Nice, huh? Well, what happens when you view it? IE incorrectly ignores the extra tags, thus encouraging bad code. Here’s the page in a 1024 x 768 window in IE.

Viewing in IE

But view the same page in FireFox, which correctly and dutifully obeys the rotten HTML code, in the same 1024 x 768 window, and you get something like this.

Viewing in FF

To be precise, that’s 814 px font. Now, THAT is BIG!

Here is the actual page. See for yourself.

(Link via Randy Pants.)

Land ‘o Links

Once upon a time I interned at Hewlett Packard. Toward the end of my stay there, the company split in two with the HP moniker going to the public facing PC, printer, scanner market; and the companies foundation of testing and medical equipment was renamed Agilent. New logo, new name, and new attitude, or so we were told.

Agilent LogoOnce upon a yesterday I was talking to my current boss about our company’s new logo and how much it reminded me of Agilent’s logo.

With the tender memories all afresh, I decided to pay the old neighborhood a visit. A quick google search took me to a site that I was quite sure was not the official Agilent site. Oh, but I was wrong. It IS the official Agilent site. This horrible mash of text links; slow loading and slower reading; is in fact the face that Agilent offers the world. “Hey! Look at us!

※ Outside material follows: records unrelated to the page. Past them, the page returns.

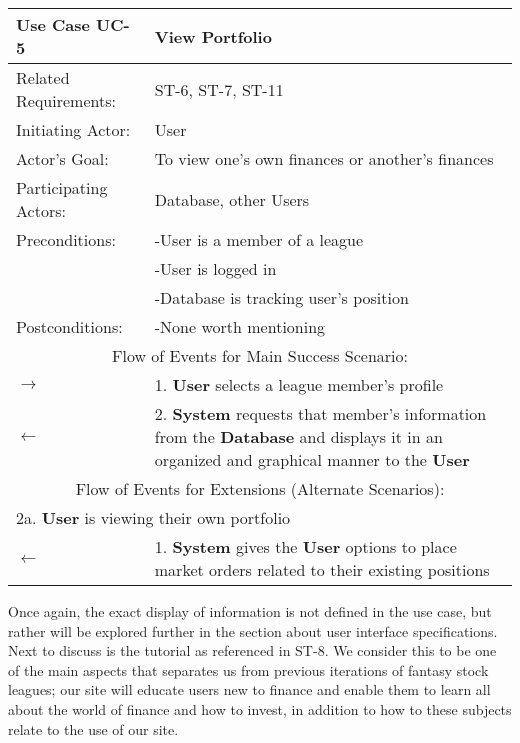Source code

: \begin{centering}
\label{UC-5}
\renewcommand\arraystretch{1.3} %
\begin{longtable}{|p{1.2in} p{5in}|}
\hline

\bfseries{\color{color1}Use Case UC-5} & \bfseries{\color{color1}View Portfolio} \\
\hline
Related Requirements: & ST-6, ST-7, ST-11 \\ 
Initiating Actor:     & User \\
Actor's Goal:         & To view one's own finances or another's finances \\
Participating Actors:  & Database, other Users \\
Preconditions:        & -User is a member of a league \\
 & -User is logged in \\
 & -Database is tracking user's position \\
Postconditions:       & -None worth mentioning \\
\hline
\multicolumn{2}{|c|}{\color{color1}Flow of Events for Main Success Scenario:}\\
\hline
$\rightarrow$ & 1. \textbf{User} selects a league member's profile \\
$\leftarrow$ & 2. \textbf{System} requests that member's information from the \textbf{Database} and displays it in an organized and graphical manner to the \textbf{User} \\
\hline
\multicolumn{2}{|c|}{\color{color1}Flow of Events for Extensions (Alternate Scenarios):} \\
\hline
\multicolumn{2}{|p{6.2in}|}{2a. \textbf{User} is viewing their own portfolio} \\
\hline
$\leftarrow$ & 1. \textbf{System} gives the \textbf{User} options to place market orders related to their existing positions \\
\hline
\end{longtable}
\end{centering}

Once again, the exact display of information is not defined in the use case, but rather will be explored further in the section about user interface specifications. Next to discuss is the tutorial as referenced in ST-8. We consider this to be one of the main aspects that separates us from previous iterations of fantasy stock leagues; our site will educate users new to finance and enable them to learn all about the world of finance and how to invest, in addition to how to these subjects relate to the use of our site.\\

We suck at making web sites, but our network testing tools are great!”

And don’t make the mistake I did and try out the Japanese version of the site. It seems they set a cookie (or fortune cookie) on your browser and after you load the page with all the squiggle marks instead of letters, you CAN’t GET OUT! Their home page reads the cookie and says, “Oh, you silly user. You meant to go to the Japanese site! Here let me take you there without asking.”

GAH!! How does a billion-dollar company end up with a web site that looks like it was done by a college intern?! Oh yeah… here come those tender memories again.